Re: Resurrection of CASSANDRA-9633 - SSTable encryption

Posted by Stefan Miklosovic <st...@instaclustr.com>.

Hey,

there are two points we are not completely sure about.

The first one is streaming. If there is a cluster of 5 nodes, each
node has its own unique encryption key. Hence, if a SSTable is stored
on a disk with the key for node 1 and this is streamed to node 2 -
which has a different key - it would not be able to decrypt that. Our
idea is to actually send data over the wire _decrypted_ however it
would be still secure if internode communication is done via TLS. Is
this approach good with you?

The second question is about key rotation. If an operator needs to
roll the key because it was compromised or there is some policy around
that, we should be able to provide some way to rotate it. Our idea is
to write a tool (either a subcommand of nodetool (rewritesstables)
command or a completely standalone one in tools) which would take the
first, original key, the second, new key and dir with sstables as
input and it would literally took the data and it would rewrite it to
the second set of sstables which would be encrypted with the second
key. What do you think about this?

Regards

On Sat, 13 Nov 2021 at 19:35, <sc...@paradoxica.net> wrote:
>
> Same reaction here - great to have traction on this ticket.
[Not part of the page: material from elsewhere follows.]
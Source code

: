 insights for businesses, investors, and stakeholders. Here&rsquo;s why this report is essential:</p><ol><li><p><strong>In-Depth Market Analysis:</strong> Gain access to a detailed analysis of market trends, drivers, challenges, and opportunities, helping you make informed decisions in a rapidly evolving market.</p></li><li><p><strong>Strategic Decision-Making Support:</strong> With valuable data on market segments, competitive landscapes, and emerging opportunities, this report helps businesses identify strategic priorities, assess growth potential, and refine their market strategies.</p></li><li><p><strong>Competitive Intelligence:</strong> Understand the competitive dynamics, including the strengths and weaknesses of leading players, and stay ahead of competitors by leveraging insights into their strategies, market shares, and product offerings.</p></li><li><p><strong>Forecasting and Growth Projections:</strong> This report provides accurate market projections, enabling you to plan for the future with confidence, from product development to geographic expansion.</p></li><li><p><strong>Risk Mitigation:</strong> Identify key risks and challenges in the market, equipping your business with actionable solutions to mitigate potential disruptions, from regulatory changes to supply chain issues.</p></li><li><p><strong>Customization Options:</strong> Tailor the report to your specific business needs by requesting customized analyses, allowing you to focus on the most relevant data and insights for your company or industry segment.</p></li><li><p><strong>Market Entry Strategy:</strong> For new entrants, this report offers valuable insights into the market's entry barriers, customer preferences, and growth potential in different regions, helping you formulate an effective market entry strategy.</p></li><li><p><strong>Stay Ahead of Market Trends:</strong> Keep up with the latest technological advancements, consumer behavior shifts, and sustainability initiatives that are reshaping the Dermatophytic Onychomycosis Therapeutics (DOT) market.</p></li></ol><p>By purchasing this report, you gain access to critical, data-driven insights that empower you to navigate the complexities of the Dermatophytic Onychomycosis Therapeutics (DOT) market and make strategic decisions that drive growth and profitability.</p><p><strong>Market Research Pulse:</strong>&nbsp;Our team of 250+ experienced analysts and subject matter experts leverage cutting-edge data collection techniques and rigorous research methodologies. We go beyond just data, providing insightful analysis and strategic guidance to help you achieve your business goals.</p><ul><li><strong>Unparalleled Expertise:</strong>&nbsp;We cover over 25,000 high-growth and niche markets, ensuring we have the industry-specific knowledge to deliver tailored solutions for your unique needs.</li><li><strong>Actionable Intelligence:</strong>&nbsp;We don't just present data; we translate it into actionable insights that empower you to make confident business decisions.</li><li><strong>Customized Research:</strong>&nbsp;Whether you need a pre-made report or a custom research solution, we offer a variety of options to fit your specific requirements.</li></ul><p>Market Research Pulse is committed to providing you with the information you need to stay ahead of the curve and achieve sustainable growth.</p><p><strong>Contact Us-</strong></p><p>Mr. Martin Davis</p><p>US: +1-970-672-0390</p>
Shylaja, thanks for your work on this and to Stefan as well! It would be wonderful to have the feature complete.
>
> One thing I’d mention is that a lot’s changed about the project’s testing strategy since the original patch was written. I see that the 2016 version adds a couple round-trip unit tests with a small amount of static data. It would be good to see randomized tests fleshed out that exercise more of the read/write path; or which add variants of existing read/write path tests that enable encryption.
>
> – Scott
>
> > On Nov 13, 2021, at 7:53 AM, Brandon Williams <dr...@gmail.com> wrote:
> >
> > We already have a ticket and this predated CEPs, and being an
> > obviously good improvement to have that many have been asking for for
> > some time now, I don't see the need for a CEP here.
> >
> > On Sat, Nov 13, 2021 at 5:01 AM Stefan Miklosovic
> > <st...@instaclustr.com> wrote:
> >>
> >> Hi list,
> >>
> >> an engineer from Intel - Shylaja Kokoori (who is watching this list
> >> closely) has retrofitted the original code from CASSANDRA-9633 work in
> >> times of 3.4 to the current trunk with my help here and there, mostly
> >> cosmetic.
> >>
> >> I would like to know if there is a general consensus about me going to
> >> create a CEP for this feature or what is your perception on this. I
> >> know we have it a little bit backwards here as we should first discuss
> >> and then code but I am super glad that we have some POC we can
> >> elaborate further on and CEP would just cement  and summarise the
> >> approach / other implementation aspects of this feature.
> >>
> >> I think that having 9633 merged will fill quite a big operational gap
> >> when it comes to security. There are a lot of enterprises who desire
> >> this feature so much. I can not remember when I last saw a ticket with
> >> 50 watchers which was inactive for such a long time.
> >>
> >> Regards
> >>
> >> ---------------------------------------------------------------------
> >> To unsubscribe, e-mail: dev-unsubscribe@cassandra.apache.org
> >> For additional commands, e-mail: dev-help@cassandra.apache.org
> >>
> >
> > ---------------------------------------------------------------------
> > To unsubscribe, e-mail: dev-unsubscribe@cassandra.apache.org
> > For additional commands, e-mail: dev-help@cassandra.apache.org
> >
>
>
> ---------------------------------------------------------------------
> To unsubscribe, e-mail: dev-unsubscribe@cassandra.apache.org
> For additional commands, e-mail: dev-help@cassandra.apache.org
>

---------------------------------------------------------------------
To unsubscribe, e-mail: dev-unsubscribe@cassandra.apache.org
For additional commands, e-mail: dev-help@cassandra.apache.org

Re: Resurrection of CASSANDRA-9633 - SSTable encryption

Posted by sc...@paradoxica.net.

Same reaction here - great to have traction on this ticket. Shylaja, thanks for your work on this and to Stefan as well! It would be wonderful to have the feature complete.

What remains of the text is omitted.